[Requirement] Please reproduce verbatim the lines below, from the first through the one with "gewichtet werden. Die".

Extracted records
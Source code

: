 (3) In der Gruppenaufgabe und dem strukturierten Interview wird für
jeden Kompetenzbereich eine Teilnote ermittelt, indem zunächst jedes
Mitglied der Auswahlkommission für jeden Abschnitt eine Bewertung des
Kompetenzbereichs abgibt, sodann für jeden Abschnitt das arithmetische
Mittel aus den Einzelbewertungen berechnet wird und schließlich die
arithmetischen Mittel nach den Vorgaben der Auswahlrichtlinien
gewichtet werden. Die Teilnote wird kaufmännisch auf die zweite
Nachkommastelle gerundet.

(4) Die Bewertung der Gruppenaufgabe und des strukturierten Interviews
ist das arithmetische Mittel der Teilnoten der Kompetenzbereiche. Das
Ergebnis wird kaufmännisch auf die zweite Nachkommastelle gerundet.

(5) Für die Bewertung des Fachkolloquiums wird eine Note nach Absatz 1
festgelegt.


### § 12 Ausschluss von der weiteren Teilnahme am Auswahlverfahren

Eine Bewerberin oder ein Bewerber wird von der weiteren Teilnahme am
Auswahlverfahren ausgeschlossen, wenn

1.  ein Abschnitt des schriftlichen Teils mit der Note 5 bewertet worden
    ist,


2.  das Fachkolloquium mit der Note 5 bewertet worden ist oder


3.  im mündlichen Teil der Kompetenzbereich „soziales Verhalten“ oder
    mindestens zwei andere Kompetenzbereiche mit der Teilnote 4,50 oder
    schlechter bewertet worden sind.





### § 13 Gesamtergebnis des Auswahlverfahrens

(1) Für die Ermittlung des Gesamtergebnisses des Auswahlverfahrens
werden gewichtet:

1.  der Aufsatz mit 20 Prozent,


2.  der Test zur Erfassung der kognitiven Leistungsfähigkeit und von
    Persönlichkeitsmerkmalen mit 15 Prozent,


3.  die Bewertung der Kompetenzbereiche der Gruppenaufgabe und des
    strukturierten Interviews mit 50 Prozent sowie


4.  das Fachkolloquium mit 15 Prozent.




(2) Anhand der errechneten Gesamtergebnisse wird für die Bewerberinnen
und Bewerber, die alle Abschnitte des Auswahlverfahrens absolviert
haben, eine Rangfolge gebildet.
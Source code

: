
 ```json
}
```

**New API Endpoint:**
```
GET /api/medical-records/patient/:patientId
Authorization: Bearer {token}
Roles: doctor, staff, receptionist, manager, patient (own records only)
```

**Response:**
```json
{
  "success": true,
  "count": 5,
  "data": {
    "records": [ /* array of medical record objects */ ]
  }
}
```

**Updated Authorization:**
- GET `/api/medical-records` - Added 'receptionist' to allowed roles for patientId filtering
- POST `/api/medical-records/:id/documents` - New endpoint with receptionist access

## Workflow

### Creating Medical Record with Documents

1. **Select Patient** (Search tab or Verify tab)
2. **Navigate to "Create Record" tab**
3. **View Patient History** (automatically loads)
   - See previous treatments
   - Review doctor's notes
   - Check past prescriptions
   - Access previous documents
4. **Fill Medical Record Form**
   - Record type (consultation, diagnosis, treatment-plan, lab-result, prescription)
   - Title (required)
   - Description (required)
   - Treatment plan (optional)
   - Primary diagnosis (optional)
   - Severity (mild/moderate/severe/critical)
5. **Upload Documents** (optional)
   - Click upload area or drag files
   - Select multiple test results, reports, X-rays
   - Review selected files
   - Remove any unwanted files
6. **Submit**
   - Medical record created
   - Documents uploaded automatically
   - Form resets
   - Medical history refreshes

[Written answer]
Source code

: (3) In der Gruppenaufgabe und dem strukturierten Interview wird für
jeden Kompetenzbereich eine Teilnote ermittelt, indem zunächst jedes
Mitglied der Auswahlkommission für jeden Abschnitt eine Bewertung des
Kompetenzbereichs abgibt, sodann für jeden Abschnitt das arithmetische
Mittel aus den Einzelbewertungen berechnet wird und schließlich die
arithmetischen Mittel nach den Vorgaben der Auswahlrichtlinien
gewichtet werden. Die Teilnote wird kaufmännisch auf die zweite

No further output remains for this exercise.